It feels different already, doesn’t it?   These are movie characters, somehow, albeit not so very typical.  Frank would be played by some rising comic with a talent for doing voices.  Robby–well, the kidnappers are in their early 20’s, and the real Harry Belafonte was in his 40’s, but were they even going to make him black in the movie?  A movie about a white woman getting kidnapped?  I suspect Westlake did that on his own, after the movie project fizzled.

I don’t really know who would have played Kelly, based on his description–tall, dark, gangly, intense, bespectacled–a young Jim Hutton?  The actual Jim Hutton was probably a bit too old as well, but I don’t know who else could have pulled it off back then.  And I note with some bemusement that he was born in Binghamton New York (a town Westlake knew very well), not quite a year after Westlake was born in Brooklyn.

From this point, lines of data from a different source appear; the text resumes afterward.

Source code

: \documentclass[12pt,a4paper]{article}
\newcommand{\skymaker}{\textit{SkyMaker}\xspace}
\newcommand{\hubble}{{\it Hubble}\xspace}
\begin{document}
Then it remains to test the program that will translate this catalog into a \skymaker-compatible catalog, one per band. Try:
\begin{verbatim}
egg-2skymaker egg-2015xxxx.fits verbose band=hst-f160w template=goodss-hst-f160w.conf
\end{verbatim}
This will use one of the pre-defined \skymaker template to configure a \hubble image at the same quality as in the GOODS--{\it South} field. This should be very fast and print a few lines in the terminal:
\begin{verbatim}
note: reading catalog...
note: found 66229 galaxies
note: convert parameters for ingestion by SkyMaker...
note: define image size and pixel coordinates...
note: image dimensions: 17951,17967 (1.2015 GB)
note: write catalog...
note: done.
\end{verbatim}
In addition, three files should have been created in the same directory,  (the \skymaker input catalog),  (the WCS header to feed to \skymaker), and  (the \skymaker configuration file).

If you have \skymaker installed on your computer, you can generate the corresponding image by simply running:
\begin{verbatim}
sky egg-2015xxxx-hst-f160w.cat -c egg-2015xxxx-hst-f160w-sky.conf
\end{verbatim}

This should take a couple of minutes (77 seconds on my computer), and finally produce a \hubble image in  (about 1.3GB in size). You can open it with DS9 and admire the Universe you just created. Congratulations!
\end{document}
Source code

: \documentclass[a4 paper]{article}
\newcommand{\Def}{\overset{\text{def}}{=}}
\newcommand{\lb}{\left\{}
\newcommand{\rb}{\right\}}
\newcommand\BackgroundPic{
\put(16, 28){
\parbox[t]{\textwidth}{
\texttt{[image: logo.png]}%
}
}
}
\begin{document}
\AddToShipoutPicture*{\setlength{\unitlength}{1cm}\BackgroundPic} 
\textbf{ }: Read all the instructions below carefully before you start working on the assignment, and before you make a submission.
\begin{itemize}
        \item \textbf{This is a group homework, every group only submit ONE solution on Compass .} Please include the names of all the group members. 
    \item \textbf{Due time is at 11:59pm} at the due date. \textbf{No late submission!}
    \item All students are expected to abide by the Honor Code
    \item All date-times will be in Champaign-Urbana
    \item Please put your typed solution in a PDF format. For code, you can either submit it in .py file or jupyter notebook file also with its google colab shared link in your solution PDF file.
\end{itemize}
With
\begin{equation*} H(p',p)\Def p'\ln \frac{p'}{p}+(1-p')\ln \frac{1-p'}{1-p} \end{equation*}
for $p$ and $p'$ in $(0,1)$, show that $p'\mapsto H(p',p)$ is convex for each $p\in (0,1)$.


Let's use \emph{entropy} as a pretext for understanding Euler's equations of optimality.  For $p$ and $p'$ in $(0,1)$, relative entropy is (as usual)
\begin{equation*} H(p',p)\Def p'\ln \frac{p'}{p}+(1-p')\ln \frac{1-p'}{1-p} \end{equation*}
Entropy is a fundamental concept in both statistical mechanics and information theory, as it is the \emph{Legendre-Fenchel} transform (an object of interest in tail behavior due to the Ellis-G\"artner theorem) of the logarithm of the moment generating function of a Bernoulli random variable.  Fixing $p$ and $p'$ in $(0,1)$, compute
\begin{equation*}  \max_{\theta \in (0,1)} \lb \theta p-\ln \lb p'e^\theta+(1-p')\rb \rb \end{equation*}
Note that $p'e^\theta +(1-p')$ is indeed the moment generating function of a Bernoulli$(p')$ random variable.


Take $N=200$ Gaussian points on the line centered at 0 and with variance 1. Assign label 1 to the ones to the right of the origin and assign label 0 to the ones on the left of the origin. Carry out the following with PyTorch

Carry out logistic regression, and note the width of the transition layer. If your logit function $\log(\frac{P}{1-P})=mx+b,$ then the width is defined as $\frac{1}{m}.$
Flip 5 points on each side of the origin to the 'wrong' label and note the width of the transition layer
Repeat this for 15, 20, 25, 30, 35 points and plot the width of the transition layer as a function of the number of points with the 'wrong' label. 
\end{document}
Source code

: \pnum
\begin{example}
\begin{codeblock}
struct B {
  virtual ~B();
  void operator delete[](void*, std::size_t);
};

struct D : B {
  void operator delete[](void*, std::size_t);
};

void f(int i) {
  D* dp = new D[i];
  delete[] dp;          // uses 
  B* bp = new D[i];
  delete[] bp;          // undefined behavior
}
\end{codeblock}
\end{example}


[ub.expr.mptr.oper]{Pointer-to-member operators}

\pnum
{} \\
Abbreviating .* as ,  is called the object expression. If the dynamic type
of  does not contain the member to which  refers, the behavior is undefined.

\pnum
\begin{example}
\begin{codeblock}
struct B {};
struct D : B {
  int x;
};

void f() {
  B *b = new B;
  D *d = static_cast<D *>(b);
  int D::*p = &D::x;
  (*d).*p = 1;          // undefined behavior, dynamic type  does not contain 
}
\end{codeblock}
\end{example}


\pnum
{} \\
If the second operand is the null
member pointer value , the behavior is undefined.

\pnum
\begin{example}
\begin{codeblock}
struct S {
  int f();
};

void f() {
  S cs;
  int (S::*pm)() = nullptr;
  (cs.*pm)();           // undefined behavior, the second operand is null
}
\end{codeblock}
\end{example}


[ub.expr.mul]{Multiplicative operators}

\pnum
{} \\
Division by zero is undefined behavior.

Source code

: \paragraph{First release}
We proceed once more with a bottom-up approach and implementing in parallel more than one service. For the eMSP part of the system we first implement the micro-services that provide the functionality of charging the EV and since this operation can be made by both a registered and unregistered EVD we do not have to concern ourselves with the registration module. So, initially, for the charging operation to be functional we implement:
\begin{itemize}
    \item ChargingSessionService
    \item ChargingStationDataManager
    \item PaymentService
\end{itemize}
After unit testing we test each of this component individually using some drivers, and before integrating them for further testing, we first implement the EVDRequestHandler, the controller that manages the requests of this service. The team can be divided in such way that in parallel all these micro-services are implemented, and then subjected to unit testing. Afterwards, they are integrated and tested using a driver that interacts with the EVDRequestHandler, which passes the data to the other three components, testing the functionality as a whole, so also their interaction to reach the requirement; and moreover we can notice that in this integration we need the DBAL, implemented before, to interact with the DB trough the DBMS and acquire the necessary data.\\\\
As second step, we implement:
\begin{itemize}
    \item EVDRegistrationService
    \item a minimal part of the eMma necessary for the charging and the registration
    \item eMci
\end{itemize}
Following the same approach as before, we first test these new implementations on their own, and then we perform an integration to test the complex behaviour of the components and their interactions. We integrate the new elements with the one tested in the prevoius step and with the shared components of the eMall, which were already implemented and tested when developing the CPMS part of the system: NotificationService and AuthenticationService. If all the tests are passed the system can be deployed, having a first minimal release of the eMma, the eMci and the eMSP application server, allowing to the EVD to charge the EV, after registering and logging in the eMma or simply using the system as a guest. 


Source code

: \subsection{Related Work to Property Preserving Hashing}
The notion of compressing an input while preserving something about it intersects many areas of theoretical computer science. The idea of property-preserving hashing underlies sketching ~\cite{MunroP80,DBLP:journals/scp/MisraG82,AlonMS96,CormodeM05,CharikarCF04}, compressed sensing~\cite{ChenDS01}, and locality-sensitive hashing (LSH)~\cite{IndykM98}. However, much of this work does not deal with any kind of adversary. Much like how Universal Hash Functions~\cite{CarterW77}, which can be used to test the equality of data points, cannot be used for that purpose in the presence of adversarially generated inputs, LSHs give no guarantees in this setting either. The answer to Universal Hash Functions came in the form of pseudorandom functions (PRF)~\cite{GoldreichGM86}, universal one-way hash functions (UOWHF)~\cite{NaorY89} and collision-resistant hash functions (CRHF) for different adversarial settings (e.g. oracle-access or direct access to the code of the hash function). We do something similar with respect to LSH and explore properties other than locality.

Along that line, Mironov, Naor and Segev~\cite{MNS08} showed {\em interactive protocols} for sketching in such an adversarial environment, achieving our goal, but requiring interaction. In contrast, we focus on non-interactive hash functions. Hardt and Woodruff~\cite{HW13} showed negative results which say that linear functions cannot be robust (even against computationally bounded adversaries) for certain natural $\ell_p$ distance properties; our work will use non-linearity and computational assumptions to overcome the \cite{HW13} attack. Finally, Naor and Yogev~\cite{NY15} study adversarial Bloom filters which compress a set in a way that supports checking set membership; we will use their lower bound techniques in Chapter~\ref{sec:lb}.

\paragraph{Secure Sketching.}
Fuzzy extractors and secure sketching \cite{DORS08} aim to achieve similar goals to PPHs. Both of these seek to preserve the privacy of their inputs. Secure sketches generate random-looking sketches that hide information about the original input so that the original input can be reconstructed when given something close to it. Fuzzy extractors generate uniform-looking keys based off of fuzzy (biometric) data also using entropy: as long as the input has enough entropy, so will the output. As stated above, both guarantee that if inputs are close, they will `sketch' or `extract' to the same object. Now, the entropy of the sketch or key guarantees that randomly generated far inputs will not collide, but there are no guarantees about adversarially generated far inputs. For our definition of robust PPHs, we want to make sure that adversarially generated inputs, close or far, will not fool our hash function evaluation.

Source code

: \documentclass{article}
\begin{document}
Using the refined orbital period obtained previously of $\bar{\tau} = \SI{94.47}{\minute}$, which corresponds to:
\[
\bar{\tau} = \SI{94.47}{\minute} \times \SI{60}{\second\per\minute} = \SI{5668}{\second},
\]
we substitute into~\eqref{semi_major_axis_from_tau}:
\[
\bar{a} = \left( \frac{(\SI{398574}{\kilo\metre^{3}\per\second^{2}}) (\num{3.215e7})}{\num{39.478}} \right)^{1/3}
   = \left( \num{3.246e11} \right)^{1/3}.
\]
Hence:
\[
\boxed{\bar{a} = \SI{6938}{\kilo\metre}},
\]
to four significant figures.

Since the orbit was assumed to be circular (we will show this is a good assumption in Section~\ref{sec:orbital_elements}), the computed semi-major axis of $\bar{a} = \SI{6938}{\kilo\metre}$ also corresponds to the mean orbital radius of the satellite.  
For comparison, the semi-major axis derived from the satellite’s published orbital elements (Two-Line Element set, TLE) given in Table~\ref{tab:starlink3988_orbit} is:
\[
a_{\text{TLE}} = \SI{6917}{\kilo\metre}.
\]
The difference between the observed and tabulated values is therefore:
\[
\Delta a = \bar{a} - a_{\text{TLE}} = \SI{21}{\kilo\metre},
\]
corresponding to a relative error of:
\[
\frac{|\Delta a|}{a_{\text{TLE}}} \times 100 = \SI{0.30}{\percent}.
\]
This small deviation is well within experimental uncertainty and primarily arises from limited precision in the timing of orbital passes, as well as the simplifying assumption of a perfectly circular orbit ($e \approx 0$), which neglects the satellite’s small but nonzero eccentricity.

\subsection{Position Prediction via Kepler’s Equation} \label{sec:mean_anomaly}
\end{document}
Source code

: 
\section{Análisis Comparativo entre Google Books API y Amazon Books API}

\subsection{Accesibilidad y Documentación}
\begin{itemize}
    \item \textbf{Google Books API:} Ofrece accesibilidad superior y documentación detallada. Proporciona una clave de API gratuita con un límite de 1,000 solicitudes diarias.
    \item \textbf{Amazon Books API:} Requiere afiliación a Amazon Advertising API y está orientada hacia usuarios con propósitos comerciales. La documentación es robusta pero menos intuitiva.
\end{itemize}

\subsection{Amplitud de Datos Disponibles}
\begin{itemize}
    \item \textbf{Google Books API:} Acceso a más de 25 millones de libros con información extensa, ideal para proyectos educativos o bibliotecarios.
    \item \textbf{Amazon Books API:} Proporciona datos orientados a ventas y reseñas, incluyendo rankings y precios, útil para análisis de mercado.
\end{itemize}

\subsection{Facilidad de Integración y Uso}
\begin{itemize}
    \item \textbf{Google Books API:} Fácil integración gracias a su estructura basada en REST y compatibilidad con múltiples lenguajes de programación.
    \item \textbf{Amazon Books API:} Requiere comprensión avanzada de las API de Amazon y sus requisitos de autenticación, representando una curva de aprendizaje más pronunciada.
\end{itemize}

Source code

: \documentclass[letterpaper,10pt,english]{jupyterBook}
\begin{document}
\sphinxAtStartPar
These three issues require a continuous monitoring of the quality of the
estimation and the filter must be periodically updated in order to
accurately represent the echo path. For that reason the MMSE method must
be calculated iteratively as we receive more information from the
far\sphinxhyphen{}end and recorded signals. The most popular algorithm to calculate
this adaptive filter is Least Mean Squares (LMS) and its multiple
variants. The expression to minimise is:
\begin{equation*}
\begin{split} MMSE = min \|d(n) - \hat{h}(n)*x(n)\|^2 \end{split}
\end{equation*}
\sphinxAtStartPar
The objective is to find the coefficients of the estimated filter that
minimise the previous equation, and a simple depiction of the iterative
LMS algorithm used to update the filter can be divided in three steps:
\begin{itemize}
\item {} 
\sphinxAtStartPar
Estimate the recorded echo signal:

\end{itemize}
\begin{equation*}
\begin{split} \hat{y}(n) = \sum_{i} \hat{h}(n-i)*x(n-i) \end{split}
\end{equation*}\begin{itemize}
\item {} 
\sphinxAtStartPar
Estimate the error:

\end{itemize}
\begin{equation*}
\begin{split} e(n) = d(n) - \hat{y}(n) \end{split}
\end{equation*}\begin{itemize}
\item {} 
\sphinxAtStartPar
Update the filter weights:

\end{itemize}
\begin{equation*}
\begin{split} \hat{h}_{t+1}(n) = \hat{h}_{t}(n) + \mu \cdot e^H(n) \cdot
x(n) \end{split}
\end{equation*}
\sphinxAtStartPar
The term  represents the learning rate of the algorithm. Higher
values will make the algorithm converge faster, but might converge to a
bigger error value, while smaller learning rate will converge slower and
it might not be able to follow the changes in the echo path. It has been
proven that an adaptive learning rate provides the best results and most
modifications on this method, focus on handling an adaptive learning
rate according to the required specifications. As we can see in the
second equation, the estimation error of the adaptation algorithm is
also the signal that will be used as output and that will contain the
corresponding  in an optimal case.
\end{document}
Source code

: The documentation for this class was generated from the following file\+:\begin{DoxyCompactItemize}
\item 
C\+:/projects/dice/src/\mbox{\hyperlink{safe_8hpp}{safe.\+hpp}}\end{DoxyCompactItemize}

The identity conflicts that typically dominate a Westlake novel are so much on the down low here, Robby’s race issues aside, that you can barely make them out.  Because Westlake can’t quite figure out how to sandwich them into this piece of work-for-hire (to put it politely) that he’ d churned out for a movie studio.  Did he get behind on his obligations to Random House because he’d been working on this thing, and had no choice but to quickly repurpose it when the movie didn’t pan out?

It’s not just that it started as a movie, though–Westlake is trying something quite different this time.  This is his first comic novel written from the perspective of multiple characters, in the third person.   Sometimes the narrator is gazing down omnisciently, commenting sardonically on the setting–sometimes he’s inside the head of this or that character, seeing things through his or her eyes–never sticking with any of them for very long.

All Westlake’s previous comic novels were written in the first person from one character’s perspective, and have a certain confessional feeling to them–with the exception of The Busy Body, which is in the third person, but entirely from the protagonist’s POV–a bit more hard-boiled, but still extremely focused on one person.   This new approach he’s trying here will increasingly be the standard approach for his comic novels, but he’s new at it, and the thing about letting each of your main characters be the center of attention is that you need a lot of good characters.   He doesn’t really have any here.   It’s a problem.

Who else writes like this?  Well, P.G. Wodehouse.  That’s why I have that caricature of him up top.  Wodehouse wrote quite often about comic kidnappings–quite often the abductee is a pig (good old Blandings Castle), but in two of his early books The Little Nugget and Piccadilly Jim, it’s a rich kid.    Wodehouse is, of course, the ultimate master of this type of writing–got it down to a science.   Here’s his opening for Piccadilly Jim–set in America, I should mention (Plum loved America and its citizenry, for all our many flaws–and we loved him back, for all of his).

The residence of Mr. Peter Pett, the well-known financier, on Riverside Drive is one of the leading eyesores of that breezy and expensive boulevard. As you pass by in your limousine, or while enjoying ten cents worth of fresh air on top of a green omnibus, it jumps out and bites at you. Architects, confronted with it, reel and throw up their hands defensively, and even the lay observer has a sense of shock. The place resembles in almost equal proportions a cathedral, a suburban villa, a hotel and a Chinese pagoda. Many of its windows are of stained glass, and above the porch stand two terra-cotta lions, considerably more repulsive even than the complacent animals which guard New York’s Public Library. It is a house which is impossible to overlook: and it was probably for this reason that Mrs. Pett insisted on her husband buying it, for she was a woman who liked to be noticed.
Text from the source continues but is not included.